**Work to be completed**
Copy every line of the data in which the word "were" occurs.
--- START ---
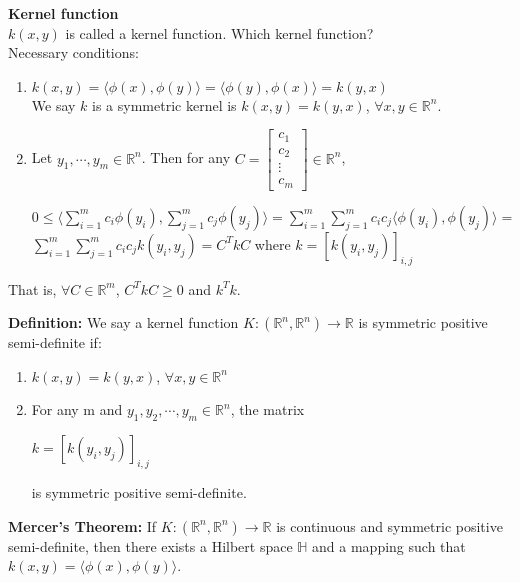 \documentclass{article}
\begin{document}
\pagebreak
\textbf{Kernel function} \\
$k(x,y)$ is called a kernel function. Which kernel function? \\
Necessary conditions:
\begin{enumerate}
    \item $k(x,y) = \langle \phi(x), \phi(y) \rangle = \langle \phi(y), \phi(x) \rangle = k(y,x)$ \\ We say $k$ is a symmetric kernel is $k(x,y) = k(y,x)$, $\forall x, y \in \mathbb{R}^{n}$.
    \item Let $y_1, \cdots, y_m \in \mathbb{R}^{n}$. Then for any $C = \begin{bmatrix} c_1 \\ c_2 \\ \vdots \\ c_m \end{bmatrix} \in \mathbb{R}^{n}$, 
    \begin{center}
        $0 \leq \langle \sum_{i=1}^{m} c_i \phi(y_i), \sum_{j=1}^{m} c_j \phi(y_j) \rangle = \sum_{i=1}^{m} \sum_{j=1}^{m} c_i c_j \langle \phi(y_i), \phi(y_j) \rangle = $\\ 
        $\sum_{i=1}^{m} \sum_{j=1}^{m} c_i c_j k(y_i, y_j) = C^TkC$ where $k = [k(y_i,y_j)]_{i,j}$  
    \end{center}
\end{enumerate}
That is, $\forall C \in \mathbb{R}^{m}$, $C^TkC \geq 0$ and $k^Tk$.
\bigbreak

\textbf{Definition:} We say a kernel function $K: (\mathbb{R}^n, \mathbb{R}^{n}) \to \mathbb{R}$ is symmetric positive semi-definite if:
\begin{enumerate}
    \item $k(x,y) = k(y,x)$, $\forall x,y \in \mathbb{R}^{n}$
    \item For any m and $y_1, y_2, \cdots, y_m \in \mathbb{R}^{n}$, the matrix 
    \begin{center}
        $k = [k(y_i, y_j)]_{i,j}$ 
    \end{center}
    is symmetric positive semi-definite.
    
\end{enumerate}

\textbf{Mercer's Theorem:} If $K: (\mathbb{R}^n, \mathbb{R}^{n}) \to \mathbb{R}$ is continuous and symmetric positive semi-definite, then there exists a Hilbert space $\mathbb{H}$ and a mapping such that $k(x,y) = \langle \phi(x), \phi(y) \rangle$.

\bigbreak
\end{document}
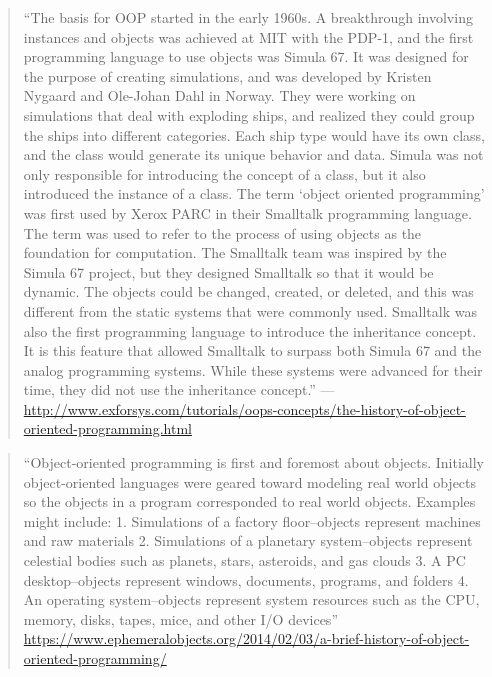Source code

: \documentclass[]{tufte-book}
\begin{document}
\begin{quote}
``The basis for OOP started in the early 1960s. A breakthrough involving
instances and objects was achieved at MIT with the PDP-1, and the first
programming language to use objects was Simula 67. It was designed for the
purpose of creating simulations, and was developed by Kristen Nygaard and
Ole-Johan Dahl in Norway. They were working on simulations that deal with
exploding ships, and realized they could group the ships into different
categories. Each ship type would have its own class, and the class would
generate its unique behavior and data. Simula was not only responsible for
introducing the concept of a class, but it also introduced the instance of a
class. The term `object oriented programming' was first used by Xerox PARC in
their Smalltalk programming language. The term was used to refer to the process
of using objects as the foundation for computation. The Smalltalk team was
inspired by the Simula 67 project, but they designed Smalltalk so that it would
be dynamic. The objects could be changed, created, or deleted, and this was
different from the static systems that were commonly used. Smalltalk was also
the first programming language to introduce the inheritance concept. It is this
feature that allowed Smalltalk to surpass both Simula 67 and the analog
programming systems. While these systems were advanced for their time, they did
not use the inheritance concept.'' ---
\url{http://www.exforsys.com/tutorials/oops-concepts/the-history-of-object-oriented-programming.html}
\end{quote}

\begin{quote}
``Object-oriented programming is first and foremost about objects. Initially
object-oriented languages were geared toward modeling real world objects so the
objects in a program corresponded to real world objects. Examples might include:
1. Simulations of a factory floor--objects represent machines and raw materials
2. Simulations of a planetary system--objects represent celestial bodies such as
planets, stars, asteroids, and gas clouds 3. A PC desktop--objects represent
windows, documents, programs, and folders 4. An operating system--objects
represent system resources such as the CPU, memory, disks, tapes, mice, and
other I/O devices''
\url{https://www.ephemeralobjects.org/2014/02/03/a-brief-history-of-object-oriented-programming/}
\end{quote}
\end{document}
--- END ---
**Output of the exercise**
Ole-Johan Dahl in Norway. They were working on simulations that deal with
different from the static systems that were commonly used. Smalltalk was also
programming systems. While these systems were advanced for their time, they did
object-oriented languages were geared toward modeling real world objects so the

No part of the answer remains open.